Thursday 23 August 2018

Day 3: Grande Cache AB - Fort St. John BC

The first thing you see, through the smoke, after leaving Grande Cache, is a sign reading "No Services for 183 km".  This is one reason why electric cars will take a while to catch on in rural Canada.  Said 183 km are much the same as the final 140 of yesterday, viz. many, many trees, logging pads and the odd oil/gas well.  And roadworks.  And getting stuck behind a laden B-double tanker going up a hill.  A B-double tanker looks like this:

and Canada is full of them.  Actually it's full of B-double trailers of every conceivable sort which, for maximum Canadianness, should be hauled by an International LoneStar.  Which looks like this:

These things are inexplicably popular north of the 49th Parallel.  I've seen more in three days than in three weeks in USAnia.  Why?

After a couple of hours of varying degrees of bugger-all, Grande Prairie comes as a bit of a shock, being a town of some 60,000+ inhabitants.  Together with all the traffic lights, shopping centers, car dealers and Timmys that make up the trappings of civilisation.  The remainder of the day's trip is through the Peace River Country, which can't make up its mind whether to be prairie or forest and so decides to be both, with roadworks.  And rain.  As a result of the roadworks and rain, my formerly-pristine white motor-car1 is acquiring a fine coating of North Country Muck.  Hurrah!


Through Wembley and Hythe to Dawson Creek, where there is a this:


What is Mile 0 on the Alaska Highway.  The board at the top gives distances:
Which are in miles...  Just over the road are a couple of murals half-hidden down an alley, of which this is one:
The Alaska Highway hav a very interesting history if you are interested in hist. which few boys are.  Post-Pearl Harbor even the most-dimwitted military idiot realised that Alaska was really quite vulnerable to attack by Japanese forces, especially given that there were neither road nor rail2 links to Canada and the Lower 48.  Construction started in March 1942 and was completed by the end of October.  Obv it's been improved a bit since then, as well as losing a couple of hundred miles of length.  The first fifty miles were not a problem.  Only 14333 more to Fairbanks...
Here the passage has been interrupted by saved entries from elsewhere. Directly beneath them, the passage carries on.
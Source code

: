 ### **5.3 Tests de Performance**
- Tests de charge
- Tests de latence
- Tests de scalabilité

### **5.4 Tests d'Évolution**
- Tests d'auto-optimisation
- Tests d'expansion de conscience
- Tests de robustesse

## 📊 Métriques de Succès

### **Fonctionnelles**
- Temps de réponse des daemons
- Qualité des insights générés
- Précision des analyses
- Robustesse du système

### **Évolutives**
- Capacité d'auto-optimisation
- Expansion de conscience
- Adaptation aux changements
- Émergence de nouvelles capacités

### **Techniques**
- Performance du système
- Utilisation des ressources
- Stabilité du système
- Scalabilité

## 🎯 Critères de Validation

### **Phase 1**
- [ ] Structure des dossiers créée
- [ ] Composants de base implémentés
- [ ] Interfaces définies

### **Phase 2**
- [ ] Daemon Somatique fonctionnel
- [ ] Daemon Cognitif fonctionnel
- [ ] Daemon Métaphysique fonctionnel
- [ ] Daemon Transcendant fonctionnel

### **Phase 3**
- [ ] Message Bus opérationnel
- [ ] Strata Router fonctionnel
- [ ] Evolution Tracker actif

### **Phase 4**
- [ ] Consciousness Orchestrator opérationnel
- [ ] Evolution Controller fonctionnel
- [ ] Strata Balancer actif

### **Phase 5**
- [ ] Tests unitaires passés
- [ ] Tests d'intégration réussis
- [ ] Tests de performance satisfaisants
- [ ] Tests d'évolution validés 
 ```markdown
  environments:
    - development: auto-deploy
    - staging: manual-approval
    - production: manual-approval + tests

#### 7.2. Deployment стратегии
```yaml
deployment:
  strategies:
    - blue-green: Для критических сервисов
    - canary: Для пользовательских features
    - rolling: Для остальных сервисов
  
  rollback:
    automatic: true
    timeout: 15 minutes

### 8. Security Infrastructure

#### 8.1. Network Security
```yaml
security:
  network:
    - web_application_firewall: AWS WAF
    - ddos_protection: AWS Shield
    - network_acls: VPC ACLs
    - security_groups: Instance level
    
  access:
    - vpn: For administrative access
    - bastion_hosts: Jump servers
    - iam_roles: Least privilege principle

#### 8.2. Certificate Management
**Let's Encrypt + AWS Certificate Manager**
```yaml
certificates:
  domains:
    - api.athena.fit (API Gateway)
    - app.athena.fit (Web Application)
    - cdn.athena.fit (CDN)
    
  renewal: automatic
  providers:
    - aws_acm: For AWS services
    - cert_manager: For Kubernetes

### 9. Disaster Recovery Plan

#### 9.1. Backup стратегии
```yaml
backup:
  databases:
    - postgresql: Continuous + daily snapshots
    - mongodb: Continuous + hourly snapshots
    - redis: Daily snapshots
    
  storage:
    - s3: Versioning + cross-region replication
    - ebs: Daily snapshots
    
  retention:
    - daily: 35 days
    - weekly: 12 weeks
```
Ye Mappe says I'm still in the Mountain Time Zone, but apparently Fort St John thinks otherwise, so it was only 2 pm when I arrived here, and there's whizzy wired internet to boot, which is why this entry is so early.  It's also eight degrees and raining out there even though the place is only slightly further north than Edinburgh.  I may have to put on a jumper and Proper Shoes, with socks.

# of BEARS seen so far: 1 (albeit dead).  But there was a giant beaver:
Beaver, Beaverlodge AB, Thursday
1: Hereinafter referred to as "That Shitbox Dodge".
2: There still aren't any rail links, but hey...
3: Approx.

2 comments:

  1. As for "183Km No Services" being a bar to mine Electric Conveyance of the Tesla Variety, be advised it has a range of 500km and can suck electrons at any Canadian Hostelry.